DKMA AND THE DATA WAREHOUSE BUS ARCHITECTURE
by Joseph M. Firestone, Ph.D.
Introduction
The Data Warehouse Bus Architecture is composed of "a master suite of
conformed dimensions" and standardized definitions of facts. [1, P. 156]
Business process data marts throughout an enterprise can "plug into" this bus
to receive the dimension and fact tables they need. The Bus thus supports the
various processes and associated data marts that measure key aspects of the
processes.
The logical union of these data marts is said to be the data warehouse. And
each data mart is said to be a subset of that data warehouse. This paper
describes the Data Warehouse Bus Architecture offered by Kimball, Reeves,
Ross, and Thornthwaite, [1, Pp. 153-157, 266-277, and 346-347] and then
contrasts it with DKM Architecture, an object-oriented alternative. [2]
The Data Warehouse Bus (DWB) Architecture
The DWB architecture pictures an enterprise composed of a set of business
processes. In many businesses the processes may be components of supply chains
and value chains.
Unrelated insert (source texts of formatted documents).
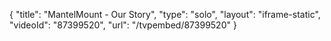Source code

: {
    "title": "MantelMount - Our Story",
    "type": "solo",
    "layout": "iframe-static",
    "videoId": "87399520",
    "url": "\/tvpembed\/87399520"
}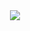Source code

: <div align="center">
  <img src="https://skillicons.dev/icons?i=html,css,js,ts,bootstrap,react,angular,nextjs,nodejs,npm,express,mongodb,git,github,figma" />
</div>
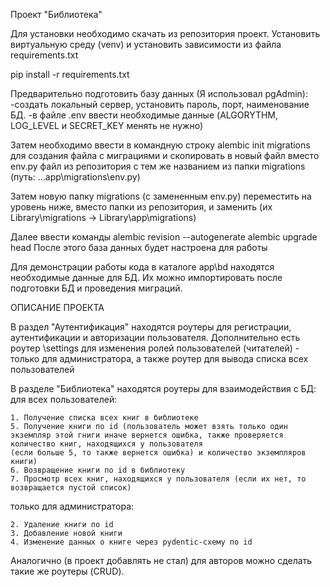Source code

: Проект "Библиотека"

Для установки необходимо скачать из репозитория проект. Установить виртуальную среду (venv) и установить зависимости из файла requirements.txt
  
  pip install -r requirements.txt
     
Предварительно подготовить базу данных (Я использовал pgAdmin):
  -создать локальный сервер, установить пароль, порт, наименование БД.
  -в файле .env ввести необходимые данные (ALGORYTHM, LOG_LEVEL и SECRET_KEY менять не нужно)

Затем необходимо ввести в командную строку
     alembic init migrations для создания файла с миграциями и скопировать в новый файл вместо env.py файл из репозитория с тем же названием из папки migrations (путь: ...app\migrations\env.py)
     
Затем новую папку migrations (с замененным env.py) переместить на уровень ниже, вместо папки из репозитория, и заменить (их Library\migrations -> Library\app\migrations)

Далее ввести команды
     alembic revision --autogenerate
     alembic upgrade head
После этого база данных будет настроена для работы

Для демонстрации работы кода в каталоге app\bd находятся необходимые данные для БД. Их можно импортировать после подготовки БД и проведения миграций.

ОПИСАНИЕ ПРОЕКТА

В раздел "Аутентификация" находятся роутеры для регистрации, аутентификации и авторизации пользователя. Дополнительно есть роутер \settings для изменения ролей пользователей (читателей) - только для администратора, а также роутер
для вывода списка всех пользователей

В разделе "Библиотека" находятся роутеры для взаимодействия с БД:
  для всех пользователей:
  
    1. Получение списка всех книг в библиотеке
    5. Получение книги по id (пользователь может взять только один экземпляр этой гниги иначе вернется ошибка, также проверяется количество книг, находящихся у пользователя 
    (если больше 5, то также вернется ошибка) и количество экземпляров книги)
    6. Возвращение книги по id в библиотеку
    7. Просмотр всех книг, находящихся у пользователя (если их нет, то возвращается пустой список)
  только для администратора:
  
    2. Удаление книги по id
    3. Добавление новой книги
    4. Изменение данных о книге через pydentic-схему по id

Аналогично (в проект добавлять не стал) для авторов можно сделать такие же роутеры (CRUD).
In other businesses they may represent "value circles."
Either way, taken as a whole they represent the activities that produce the
value stream of the enterprise. To describe the properties of the processes
and ultimately the value stream, we develop a set of data marts, at least one
for each process, the logical union of which is the data warehouse. The data
marts are composed of dimension tables and fact tables. Some of these tables
may be needed by more than one data mart, and more than one business process.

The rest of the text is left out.